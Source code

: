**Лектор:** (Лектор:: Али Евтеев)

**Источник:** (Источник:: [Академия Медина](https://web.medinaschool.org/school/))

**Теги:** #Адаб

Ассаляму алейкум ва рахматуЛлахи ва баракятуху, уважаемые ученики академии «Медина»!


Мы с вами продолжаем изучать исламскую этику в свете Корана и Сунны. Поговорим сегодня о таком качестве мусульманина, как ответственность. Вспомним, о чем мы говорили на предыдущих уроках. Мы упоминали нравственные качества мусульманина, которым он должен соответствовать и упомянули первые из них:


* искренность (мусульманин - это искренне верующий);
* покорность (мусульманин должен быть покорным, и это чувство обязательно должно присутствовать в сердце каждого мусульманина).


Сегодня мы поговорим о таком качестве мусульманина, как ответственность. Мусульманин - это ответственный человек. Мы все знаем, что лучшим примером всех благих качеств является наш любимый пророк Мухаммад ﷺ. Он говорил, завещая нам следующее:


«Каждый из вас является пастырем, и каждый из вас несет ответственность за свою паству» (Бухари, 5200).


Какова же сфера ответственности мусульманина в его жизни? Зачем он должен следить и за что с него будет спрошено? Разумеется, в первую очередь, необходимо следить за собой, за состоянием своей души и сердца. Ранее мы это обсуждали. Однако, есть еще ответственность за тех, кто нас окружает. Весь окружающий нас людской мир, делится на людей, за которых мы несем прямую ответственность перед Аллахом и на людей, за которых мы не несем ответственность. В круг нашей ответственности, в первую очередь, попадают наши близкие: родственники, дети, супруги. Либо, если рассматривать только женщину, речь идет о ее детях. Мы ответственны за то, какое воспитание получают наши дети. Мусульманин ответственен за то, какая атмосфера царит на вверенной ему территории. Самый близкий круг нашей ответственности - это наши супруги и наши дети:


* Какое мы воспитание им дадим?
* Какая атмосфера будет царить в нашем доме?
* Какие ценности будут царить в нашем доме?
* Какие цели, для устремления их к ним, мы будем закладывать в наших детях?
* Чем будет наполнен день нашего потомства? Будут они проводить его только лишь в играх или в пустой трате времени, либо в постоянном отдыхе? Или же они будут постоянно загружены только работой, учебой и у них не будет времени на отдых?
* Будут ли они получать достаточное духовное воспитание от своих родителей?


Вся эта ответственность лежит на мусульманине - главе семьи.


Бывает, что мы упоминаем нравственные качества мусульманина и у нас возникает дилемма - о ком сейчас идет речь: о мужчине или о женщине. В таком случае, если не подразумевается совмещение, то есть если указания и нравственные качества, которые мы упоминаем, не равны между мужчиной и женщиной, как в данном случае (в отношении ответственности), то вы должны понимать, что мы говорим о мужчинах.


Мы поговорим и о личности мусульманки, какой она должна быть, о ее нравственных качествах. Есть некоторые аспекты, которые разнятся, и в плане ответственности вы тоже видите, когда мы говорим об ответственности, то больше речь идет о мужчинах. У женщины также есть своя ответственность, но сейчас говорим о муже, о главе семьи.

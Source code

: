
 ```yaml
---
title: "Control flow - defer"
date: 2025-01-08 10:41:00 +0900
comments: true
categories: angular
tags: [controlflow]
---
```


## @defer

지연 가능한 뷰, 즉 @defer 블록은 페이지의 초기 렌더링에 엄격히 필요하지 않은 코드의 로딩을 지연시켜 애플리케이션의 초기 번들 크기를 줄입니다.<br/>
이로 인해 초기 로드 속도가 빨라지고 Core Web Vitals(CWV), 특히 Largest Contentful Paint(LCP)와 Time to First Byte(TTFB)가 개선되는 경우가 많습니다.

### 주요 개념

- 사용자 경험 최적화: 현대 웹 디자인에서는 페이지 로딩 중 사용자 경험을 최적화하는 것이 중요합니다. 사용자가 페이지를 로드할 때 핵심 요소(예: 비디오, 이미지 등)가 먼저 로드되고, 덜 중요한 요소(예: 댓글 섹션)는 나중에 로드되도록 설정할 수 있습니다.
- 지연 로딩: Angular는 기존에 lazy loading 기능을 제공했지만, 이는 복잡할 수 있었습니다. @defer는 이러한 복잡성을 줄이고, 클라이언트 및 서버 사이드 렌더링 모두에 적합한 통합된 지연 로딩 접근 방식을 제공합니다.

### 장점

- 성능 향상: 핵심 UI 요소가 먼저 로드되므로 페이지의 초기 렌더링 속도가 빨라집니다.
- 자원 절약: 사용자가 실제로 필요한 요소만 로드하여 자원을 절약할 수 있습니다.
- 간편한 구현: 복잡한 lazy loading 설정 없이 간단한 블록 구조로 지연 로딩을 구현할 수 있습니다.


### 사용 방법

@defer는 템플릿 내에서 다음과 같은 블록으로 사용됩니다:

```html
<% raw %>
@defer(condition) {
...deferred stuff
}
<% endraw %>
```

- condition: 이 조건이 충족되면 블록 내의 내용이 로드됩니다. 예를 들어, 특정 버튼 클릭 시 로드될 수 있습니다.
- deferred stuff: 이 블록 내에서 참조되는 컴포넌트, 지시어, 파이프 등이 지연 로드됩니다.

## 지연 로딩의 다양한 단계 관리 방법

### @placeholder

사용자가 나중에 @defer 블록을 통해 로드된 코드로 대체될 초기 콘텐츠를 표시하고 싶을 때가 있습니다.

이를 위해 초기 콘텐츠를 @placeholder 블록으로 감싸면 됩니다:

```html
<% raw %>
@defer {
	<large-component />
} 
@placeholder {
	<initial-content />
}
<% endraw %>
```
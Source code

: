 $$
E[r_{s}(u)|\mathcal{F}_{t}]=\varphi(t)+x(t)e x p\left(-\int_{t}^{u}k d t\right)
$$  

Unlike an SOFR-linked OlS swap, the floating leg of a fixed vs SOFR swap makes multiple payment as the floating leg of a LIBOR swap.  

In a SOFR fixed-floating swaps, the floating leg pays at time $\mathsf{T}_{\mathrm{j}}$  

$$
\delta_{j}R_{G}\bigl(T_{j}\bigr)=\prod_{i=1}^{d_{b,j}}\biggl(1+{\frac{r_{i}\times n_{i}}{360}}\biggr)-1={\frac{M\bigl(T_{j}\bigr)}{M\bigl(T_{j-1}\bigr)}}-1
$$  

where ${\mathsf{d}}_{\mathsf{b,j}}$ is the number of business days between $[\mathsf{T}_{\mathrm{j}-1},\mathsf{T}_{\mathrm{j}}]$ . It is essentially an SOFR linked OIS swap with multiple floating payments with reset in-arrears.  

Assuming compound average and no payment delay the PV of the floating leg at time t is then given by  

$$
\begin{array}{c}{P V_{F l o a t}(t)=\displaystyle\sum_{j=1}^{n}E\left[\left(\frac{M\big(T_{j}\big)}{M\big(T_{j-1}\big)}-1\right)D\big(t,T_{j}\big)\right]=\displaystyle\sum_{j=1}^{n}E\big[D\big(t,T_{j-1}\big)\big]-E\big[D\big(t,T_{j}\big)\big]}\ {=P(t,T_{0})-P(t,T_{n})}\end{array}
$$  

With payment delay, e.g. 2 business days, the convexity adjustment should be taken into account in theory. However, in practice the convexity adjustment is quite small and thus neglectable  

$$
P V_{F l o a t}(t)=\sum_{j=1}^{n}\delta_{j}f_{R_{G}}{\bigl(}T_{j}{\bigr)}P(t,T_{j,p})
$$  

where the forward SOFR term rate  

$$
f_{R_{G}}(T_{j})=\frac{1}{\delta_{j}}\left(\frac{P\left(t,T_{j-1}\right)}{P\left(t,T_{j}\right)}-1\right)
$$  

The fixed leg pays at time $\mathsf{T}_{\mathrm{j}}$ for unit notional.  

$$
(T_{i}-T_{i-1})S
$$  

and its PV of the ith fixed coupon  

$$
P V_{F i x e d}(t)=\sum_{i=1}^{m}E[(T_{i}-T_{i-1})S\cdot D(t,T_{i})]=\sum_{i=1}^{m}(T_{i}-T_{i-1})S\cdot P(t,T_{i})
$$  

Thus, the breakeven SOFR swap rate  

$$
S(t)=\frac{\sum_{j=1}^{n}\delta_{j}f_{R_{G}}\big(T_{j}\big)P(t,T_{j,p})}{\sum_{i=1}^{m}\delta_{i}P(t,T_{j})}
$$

= BRIEF =
Set down the lines of the listing above verbatim, first line through the line containing "Мы с вами продолжаем", inclusive; add no other lines.

= SOLUTION FOR THIS EXERCISE =
Source code

:**Лектор:** (Лектор:: Али Евтеев)

**Источник:** (Источник:: [Академия Медина](https://web.medinaschool.org/school/))

**Теги:** #Адаб

Ассаляму алейкум ва рахматуЛлахи ва баракятуху, уважаемые ученики академии «Медина»!


Мы с вами продолжаем изучать исламскую этику в свете Корана и Сунны. Поговорим сегодня о таком качестве мусульманина, как ответственность. Вспомним, о чем мы говорили на предыдущих уроках. Мы упоминали нравственные качества мусульманина, которым он должен соответствовать и упомянули первые из них:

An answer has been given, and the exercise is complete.